Question

Find the smallest number by which 891/3500
must be multiplied to make it a terminating decimal.​

Answer 1

Answer:- No such no. exists.

Explanation:- For the no. to have a terminating decimal ,

the denominator has to be in the form of

${2}^{n} \: \times \: \: {5}^{n } \: or \: {10}^{n}$

But in the question:-

$\frac{891}{3500} = \frac{ {9}^{2} \times 11} { {7}^{1} \times {5}^{1 } \times {10}^{3} }$

Hence, there is no such no. and this fraction does not have a terminating decimal.

Hope it helps, and please mark it as the brainliest...

Answer 2

The smallest number that should be multiplied with 891/3500 to make it a terminating decimal is 7.

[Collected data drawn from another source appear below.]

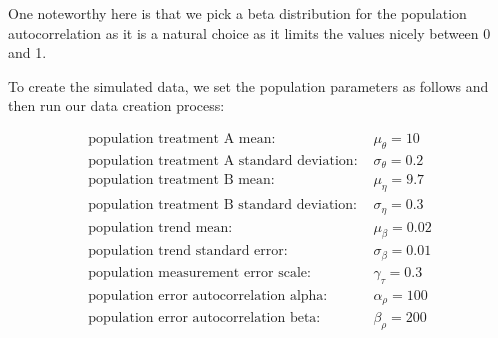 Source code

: \documentclass[12pt,a4paper,leqno]{report}
\theoremstyle{plain}
\theoremstyle{definition}
\theoremstyle{remark}
\begin{document}

One noteworthy here is that we pick a beta distribution for the population
autocorrelation as it is a natural choice as it limits the values nicely between 0 and 1.

To create the simulated data, we set the population parameters as follows and then run
our data creation process:

\begin{align}\label{populationparameters}
    \text{population treatment A mean: } & \mu_{\theta} = 10 \nonumber \\
    \text{population treatment A standard deviation: } & \sigma_{\theta} = 0.2 \nonumber \\
    \text{population treatment B mean: } & \mu_{\eta} = 9.7 \nonumber \\
    \text{population treatment B standard deviation: } & \sigma_{\eta} = 0.3 \nonumber \\
    \text{population trend mean: } & \mu_{\beta} = 0.02 \nonumber \\
    \text{population trend standard error: } & \sigma_{\beta} = 0.01 \nonumber \\
    \text{population measurement error scale: } & \gamma_{\tau} = 0.3 \nonumber \\
    \text{population error autocorrelation alpha: } & \alpha_{\rho} = 100 \nonumber \\
    \text{population error autocorrelation beta: } & \beta_{\rho} = 200 \nonumber
\end{align}
\end{document}
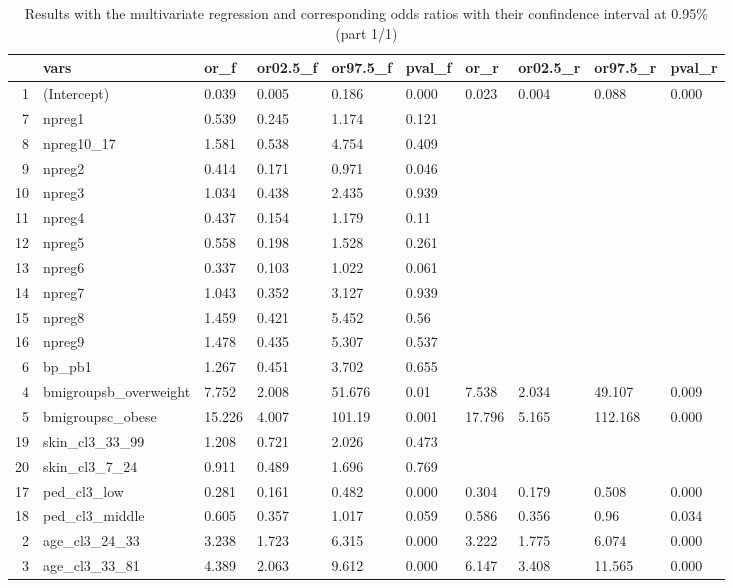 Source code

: \documentclass[12pt]{article}
\begin{document}
\newpage
\begin{table}[ht]
\centering
\begin{tabular}{rlllllllll}
  \hline
 & vars & or\_f & or02.5\_f & or97.5\_f & pval\_f & or\_r & or02.5\_r & or97.5\_r & pval\_r \\ 
  \hline
1 & (Intercept) & 0.039 & 0.005 & 0.186 & 0.000 & 0.023 & 0.004 & 0.088 & 0.000 \\ 
  7 & npreg1 & 0.539 & 0.245 & 1.174 & 0.121 &   &   &   &   \\ 
  8 & npreg10\_17 & 1.581 & 0.538 & 4.754 & 0.409 &   &   &   &   \\ 
  9 & npreg2 & 0.414 & 0.171 & 0.971 & 0.046 &   &   &   &   \\ 
  10 & npreg3 & 1.034 & 0.438 & 2.435 & 0.939 &   &   &   &   \\ 
  11 & npreg4 & 0.437 & 0.154 & 1.179 & 0.11 &   &   &   &   \\ 
  12 & npreg5 & 0.558 & 0.198 & 1.528 & 0.261 &   &   &   &   \\ 
  13 & npreg6 & 0.337 & 0.103 & 1.022 & 0.061 &   &   &   &   \\ 
  14 & npreg7 & 1.043 & 0.352 & 3.127 & 0.939 &   &   &   &   \\ 
  15 & npreg8 & 1.459 & 0.421 & 5.452 & 0.56 &   &   &   &   \\ 
  16 & npreg9 & 1.478 & 0.435 & 5.307 & 0.537 &   &   &   &   \\ 
  6 & bp\_pb1 & 1.267 & 0.451 & 3.702 & 0.655 &   &   &   &   \\ 
  4 & bmigroupsb\_overweight & 7.752 & 2.008 & 51.676 & 0.01 & 7.538 & 2.034 & 49.107 & 0.009 \\ 
  5 & bmigroupsc\_obese & 15.226 & 4.007 & 101.19 & 0.001 & 17.796 & 5.165 & 112.168 & 0.000 \\ 
  19 & skin\_cl3\_33\_99 & 1.208 & 0.721 & 2.026 & 0.473 &   &   &   &   \\ 
  20 & skin\_cl3\_7\_24 & 0.911 & 0.489 & 1.696 & 0.769 &   &   &   &   \\ 
  17 & ped\_cl3\_low & 0.281 & 0.161 & 0.482 & 0.000 & 0.304 & 0.179 & 0.508 & 0.000 \\ 
  18 & ped\_cl3\_middle & 0.605 & 0.357 & 1.017 & 0.059 & 0.586 & 0.356 & 0.96 & 0.034 \\ 
  2 & age\_cl3\_24\_33 & 3.238 & 1.723 & 6.315 & 0.000 & 3.222 & 1.775 & 6.074 & 0.000 \\ 
  3 & age\_cl3\_33\_81 & 4.389 & 2.063 & 9.612 & 0.000 & 6.147 & 3.408 & 11.565 & 0.000 \\ 
   \hline
\end{tabular}
\caption{Results with the multivariate regression and corresponding odds ratios with their confindence interval at 0.95\% (part 1/1)} 
\label{tab:or.from.reglogistic.1}
\end{table}
 
\end{document}

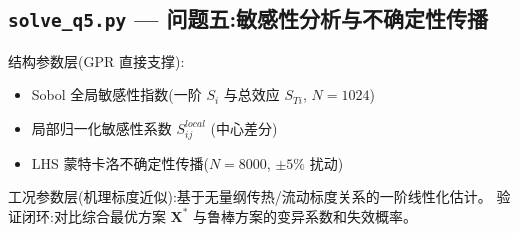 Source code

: \newpage
\subsection{\texttt{solve\_q5.py} — 问题五:敏感性分析与不确定性传播}

结构参数层(GPR 直接支撑):
\begin{itemize}
    \item Sobol 全局敏感性指数(一阶 $S_i$ 与总效应 $S_{Ti}$, $N=1024$)
    \item 局部归一化敏感性系数 $S_{ij}^{local}$ (中心差分)
    \item LHS 蒙特卡洛不确定性传播($N=8000$, $\pm5\%$ 扰动)
\end{itemize}
工况参数层(机理标度近似):基于无量纲传热/流动标度关系的一阶线性化估计。
验证闭环:对比综合最优方案 $\mathbf{X}^*$ 与鲁棒方案的变异系数和失效概率。



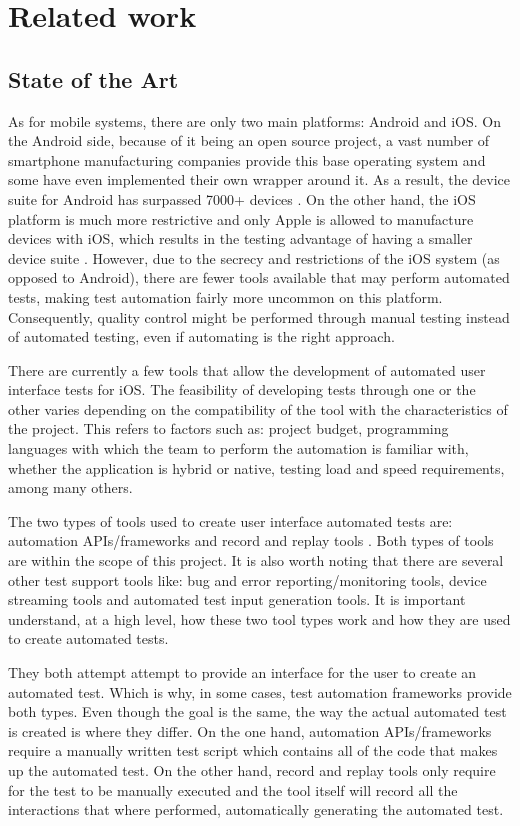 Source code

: \chapter{Related work}
\label{chapter2}

\section{State of the Art}

As for mobile systems, there are only two main platforms: Android and iOS. On the Android side, because of it being an open source project, a vast number of smartphone manufacturing companies provide this base operating system and some have even implemented their own wrapper around it. As a result, the device suite for Android has surpassed 7000+ devices \cite{Android Devices}. On the other hand, the iOS platform is much more restrictive and only Apple is allowed to manufacture devices with iOS, which results in the testing advantage of having a smaller device suite \cite{Apple Devices}. However, due to the secrecy and restrictions of the iOS system (as opposed to Android), there are fewer tools available that may perform automated tests, making test automation fairly more uncommon on this platform. Consequently, quality control might be performed through manual testing instead of automated testing, even if automating is the right approach.

There are currently a few tools that allow the development of automated user interface tests for iOS. The feasibility of developing tests through one or the other varies depending on the compatibility of the tool with the characteristics of the project. This refers to factors such as: project budget, programming languages with which the team to perform the automation is familiar with, whether the application is hybrid or native, testing load and speed requirements, among many others.

The two types of tools used to create user interface automated tests are: automation APIs/frameworks and record and replay tools \cite{Linares-Vasquez2017ContinuousTesting}. Both types of tools are within the scope of this project. It is also worth noting that there are several other test support tools like: bug and error reporting/monitoring tools, device streaming tools and automated test input generation tools. It is important understand, at a high level, how these two tool types work and how they are used to create automated tests.

They both attempt attempt to provide an interface for the user to create an automated test. Which is why, in some cases, test automation frameworks provide both types. Even though the goal is the same, the way the actual automated test is created is where they differ. On the one hand, automation APIs/frameworks require a manually written test script which contains all of the code that makes up the automated test. On the other hand, record and replay tools only require for the test to be manually executed and the tool itself will record all the interactions that where performed, automatically generating the automated test.

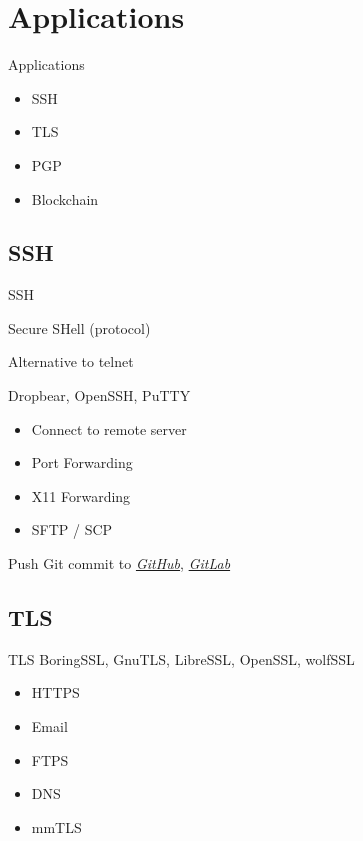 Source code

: \documentclass[UTF8]{ctexbeamer}
\begin{document}
\section{Applications}

\begin{frame}{Applications}
    \begin{itemize}
        \item SSH
        \item TLS
        \item PGP
        \item Blockchain
    \end{itemize}
\end{frame}

\subsection{SSH}
\begin{frame}{SSH}

    Secure SHell (protocol)
    
    \vspace{1em}
    
    Alternative to telnet
    
    Dropbear, OpenSSH, PuTTY
    
    \begin{itemize}
        \item Connect to remote server
        \item Port Forwarding
        \item X11 Forwarding
        \item SFTP / SCP
    \end{itemize}
    
    Push Git commit to \textit{\href{https://docs.github.com/en/github/authenticating-to-github/connecting-to-github-with-ssh}{GitHub}}, \textit{\href{https://docs.gitlab.com/ee/ssh/}{GitLab}}
\end{frame}

\subsection{TLS}
\begin{frame}{TLS}
    BoringSSL, GnuTLS, LibreSSL, OpenSSL, wolfSSL
    
    \vspace{1em}
    
    \begin{itemize}
        \item HTTPS
        \item Email
        \item FTPS
        \item DNS
        \item mmTLS
    \end{itemize}
\end{frame}
\end{document}

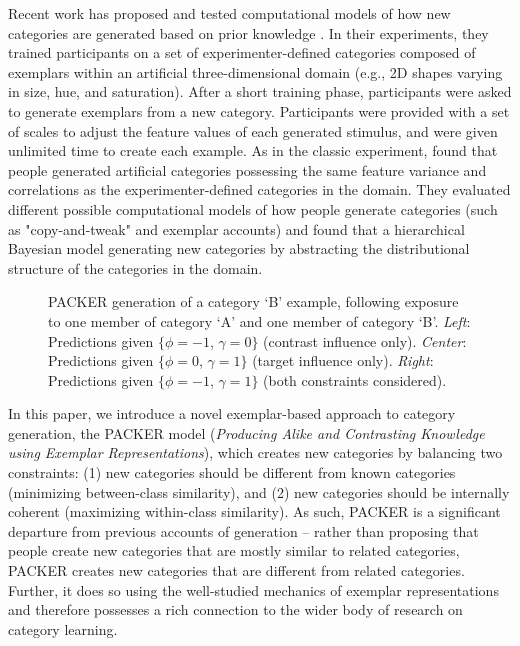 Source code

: \documentclass[10pt,letterpaper]{article}
\newcommand\inputpgf[2]{{
\let\pgfimageWithoutPath\pgfimage
\renewcommand{\pgfimage}[2][]{\pgfimageWithoutPath[##1]{#1/##2}}

}}
\begin{document}
Recent work has proposed and tested computational models of how new categories are generated based on prior knowledge \citep{jern2013probabilistic}. In their experiments, they trained participants on a set of experimenter-defined categories composed of exemplars within an artificial three-dimensional domain (e.g., 2D shapes varying in size, hue, and saturation). After a short training phase, participants were asked to generate exemplars from a new category. Participants were provided with a set of scales to adjust the feature values of each generated stimulus, and were given unlimited time to create each example. As in the classic \cite{ward1994structured} experiment, \citet{jern2013probabilistic} found that people generated artificial categories possessing the same feature variance and correlations as the experimenter-defined categories in the domain. They evaluated different possible computational models of how people generate categories (such as "copy-and-tweak" and exemplar accounts) and found that a hierarchical Bayesian model generating new categories by abstracting the distributional structure of the categories in the domain.

\begin{figure*}
    \begin{center}
    \inputpgf{figs/}{example-prob-spaces.pgf}
    \caption{PACKER generation of a category `B' example, following exposure to one member of category `A' and one member of category `B'. \textit{Left}: Predictions given $\{\phi = -1$, $\gamma = 0\}$ (contrast influence only). \textit{Center}: Predictions given $\{\phi = 0$, $\gamma = 1\}$ (target influence only).  \textit{Right}: Predictions given $\{\phi = -1$, $\gamma = 1\}$ (both constraints considered).  }
    \label{fig:example-prob-spaces}
    \end{center}
\end{figure*}

In this paper, we introduce a novel exemplar-based approach to category generation, the PACKER model (\textit{Producing Alike and Contrasting Knowledge using Exemplar Representations}), which creates new categories by balancing two constraints: (1) new categories should be different from known categories (minimizing between-class similarity), and (2) new categories should be internally coherent (maximizing within-class similarity). As such, PACKER is a significant departure from previous accounts of generation -- rather than proposing that people create new categories that are mostly similar to related categories, PACKER creates new categories that are different from related categories. Further, it does so using the well-studied mechanics of exemplar representations and therefore possesses a rich connection to the wider body of research on category learning.
\end{document}
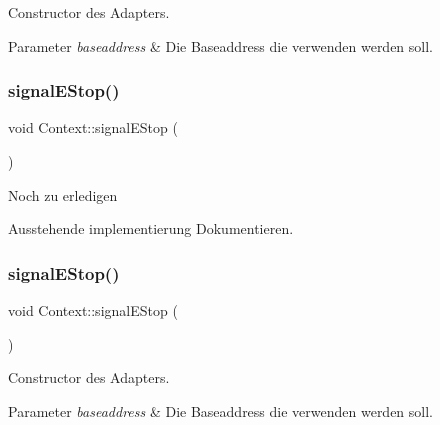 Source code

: Constructor des Adapters.


\begin{DoxyParams}{Parameter}
{\em baseaddress} & Die Baseaddress die verwenden werden soll. \\
\hline
\end{DoxyParams}
\hypertarget{class_context_a18bc1a709e3db9477e133f545f7cf66a}{}\label{class_context_a18bc1a709e3db9477e133f545f7cf66a} 
\subsubsection{\texorpdfstring{signal\+E\+Stop()}{signalEStop()}\hspace{0.1cm}{\footnotesize\ttfamily [1/2]}}
{\footnotesize\ttfamily void Context\+::signal\+E\+Stop (\begin{DoxyParamCaption}{ }\end{DoxyParamCaption})}

\begin{DoxyRefDesc}{Noch zu erledigen}
\item[\hyperlink{todo__todo000008}{Noch zu erledigen}]Ausstehende implementierung Dokumentieren. \end{DoxyRefDesc}
\hypertarget{class_context_a18bc1a709e3db9477e133f545f7cf66a}{}\label{class_context_a18bc1a709e3db9477e133f545f7cf66a} 
\subsubsection{\texorpdfstring{signal\+E\+Stop()}{signalEStop()}\hspace{0.1cm}{\footnotesize\ttfamily [2/2]}}
{\footnotesize\ttfamily void Context\+::signal\+E\+Stop (\begin{DoxyParamCaption}{ }\end{DoxyParamCaption})}

Constructor des Adapters.


\begin{DoxyParams}{Parameter}
{\em baseaddress} & Die Baseaddress die verwenden werden soll. \\
\hline
\end{DoxyParams}
\hypertarget{class_context_af78ea1902addcf137e8e7d99431592c6}{}\label{class_context_af78ea1902addcf137e8e7d99431592c6} 
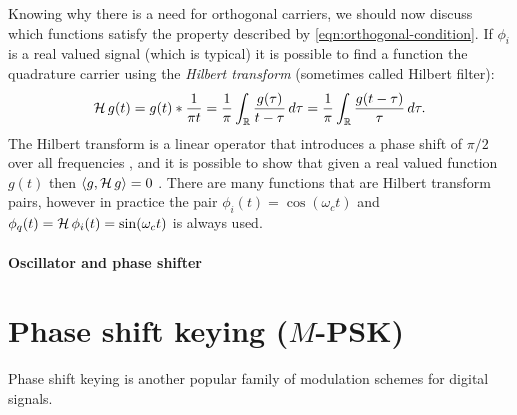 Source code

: Knowing why there is a need for orthogonal carriers, we should now discuss which functions satisfy the property described by \eqref{eqn:orthogonal-condition}. If \(\phi_i\) is a real valued signal (which is typical) it is possible to find a function the quadrature carrier using the \emph{Hilbert transform} (sometimes called Hilbert filter):
\begin{equation}
	\operatorname{\mathcal{H}} g(t) = g(t) * \frac{1}{\pi t}
		= \frac{1}{\pi} \int_\mathbb{R} \frac{g(\tau)}{t - \tau} \,d\tau
		= \frac{1}{\pi} \int_\mathbb{R} \frac{g(t - \tau)}{\tau} \,d\tau.
\end{equation}
The Hilbert transform is a linear operator that introduces a phase shift of \(\pi / 2\) over all frequencies \cite{Hsu,Gallager}, and it is possible to show that given a real valued function \(g(t)\) then \(\langle g, \operatorname{\mathcal{H}} g \rangle = 0\) \cite{Kschischang,Kneubuehler}. There are many functions that are Hilbert transform pairs, however in practice the pair \(\phi_i(t) = \cos(\omega_c t)\) and \(\phi_q(t) = \operatorname{\mathcal{H}} \phi_i(t) = \sin(\omega_c t)\) is always used.

\paragraph{Oscillator and phase shifter}



\section{Phase shift keying (\(M\)-PSK)}

Phase shift keying is another popular family of modulation schemes for digital signals.



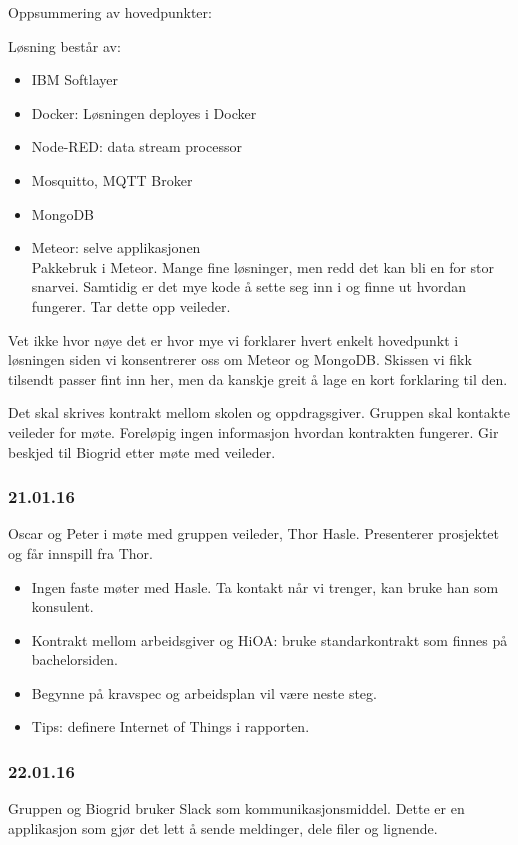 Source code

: \documentclass[12pt, oneside]{article}
\begin{document}
Oppsummering av hovedpunkter:

Løsning består av:
\begin{itemize}
	\item IBM Softlayer
	\item Docker: Løsningen deployes i Docker
	\item Node-RED: data stream processor
	\item Mosquitto, MQTT Broker
	\item MongoDB
	\item Meteor: selve applikasjonen\\
	Pakkebruk i Meteor. Mange fine løsninger, men redd det kan bli en for stor snarvei. Samtidig er det mye kode å sette seg inn i og finne ut hvordan 	fungerer. Tar dette opp veileder. 
\end{itemize}
Vet ikke hvor nøye det er hvor mye vi forklarer hvert enkelt hovedpunkt i løsningen siden vi konsentrerer oss om Meteor og MongoDB. Skissen vi fikk tilsendt passer fint inn her, men da kanskje greit å lage en kort forklaring til den.

Det skal skrives kontrakt mellom skolen og oppdragsgiver. Gruppen skal kontakte veileder for møte. Foreløpig ingen informasjon hvordan kontrakten fungerer. Gir beskjed til Biogrid etter møte med veileder. 


\subsubsection{21.01.16}
Oscar og Peter i møte med gruppen veileder, Thor Hasle. Presenterer prosjektet og får innspill fra Thor.
\begin{itemize}
	\item  Ingen faste møter med Hasle. Ta kontakt når vi trenger, kan bruke han som konsulent.
	\item  Kontrakt mellom arbeidsgiver og HiOA: bruke standarkontrakt som finnes på bachelorsiden.
	\item  Begynne på kravspec og arbeidsplan vil være neste steg.
	\item  Tips: definere Internet of Things i rapporten.
\end{itemize}

\subsubsection{22.01.16}
Gruppen og Biogrid bruker Slack som kommunikasjonsmiddel. Dette er en applikasjon som gjør det lett å sende meldinger, dele filer og lignende.
\end{document}
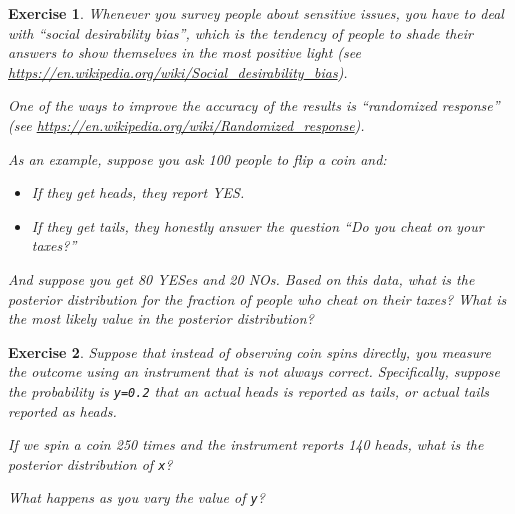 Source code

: \documentclass[12pt]{book}
\theoremstyle{exercise}
\newtheorem{exercise}{Exercise}[chapter]
\newcommand{\py}[1]{{\tt #1}}%
\begin{document}
\begin{exercise}
Whenever you survey people about sensitive issues, you have to deal with ``social desirability bias'', which is the tendency of people to shade their answers to show themselves in the most positive light (see \url{https://en.wikipedia.org/wiki/Social_desirability_bias}).

One of the ways to improve the accuracy of the results is ``randomized response'' (see \url{https://en.wikipedia.org/wiki/Randomized_response}).

As an example, suppose you ask 100 people to flip a coin and:

\begin{itemize}

\item If they get heads, they report YES.

\item If they get tails, they honestly answer the question ``Do you cheat on your taxes?''

\end{itemize}

And suppose you get 80 YESes and 20 NOs.  Based on this data, what is the posterior distribution for the fraction of people who cheat on their taxes?  What is the most likely value in the posterior distribution?
\end{exercise}


\begin{exercise}
Suppose that instead of observing coin spins directly, you measure the outcome using an instrument that is not always correct.  Specifically, suppose the probability is \py{y=0.2} that an actual heads is reported
as tails, or actual tails reported as heads.

If we spin a coin 250 times and the instrument reports 140 heads, what is the posterior distribution of \py{x}?

What happens as you vary the value of \py{y}?
\end{exercise}
\end{document}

Given: A fraction 891/3500 is given

To find: Smallest number that must be multiplied to make it a terminating decimal

Solution: For a fraction p/q where q is not equal to 0 to be a terminating decimal, the denominator (q) should be prime factorised in the form:

${2}^{m} \times {5}^{n}$

where m and n are whole numbers.

Here, the fraction given is 891/3500.

Prime factorisation of 3500

= 5×5×5×7×2×2

$= {5}^{3} \times {2}^{2} \times 7$

Here, 7 is an extra multiple in the prime factorisation. If the fraction is multiplied by 7, the 7 in the denominator cancels out and the prime factorisation of q comes in the form of

${2}^{m} \times {5}^{n}$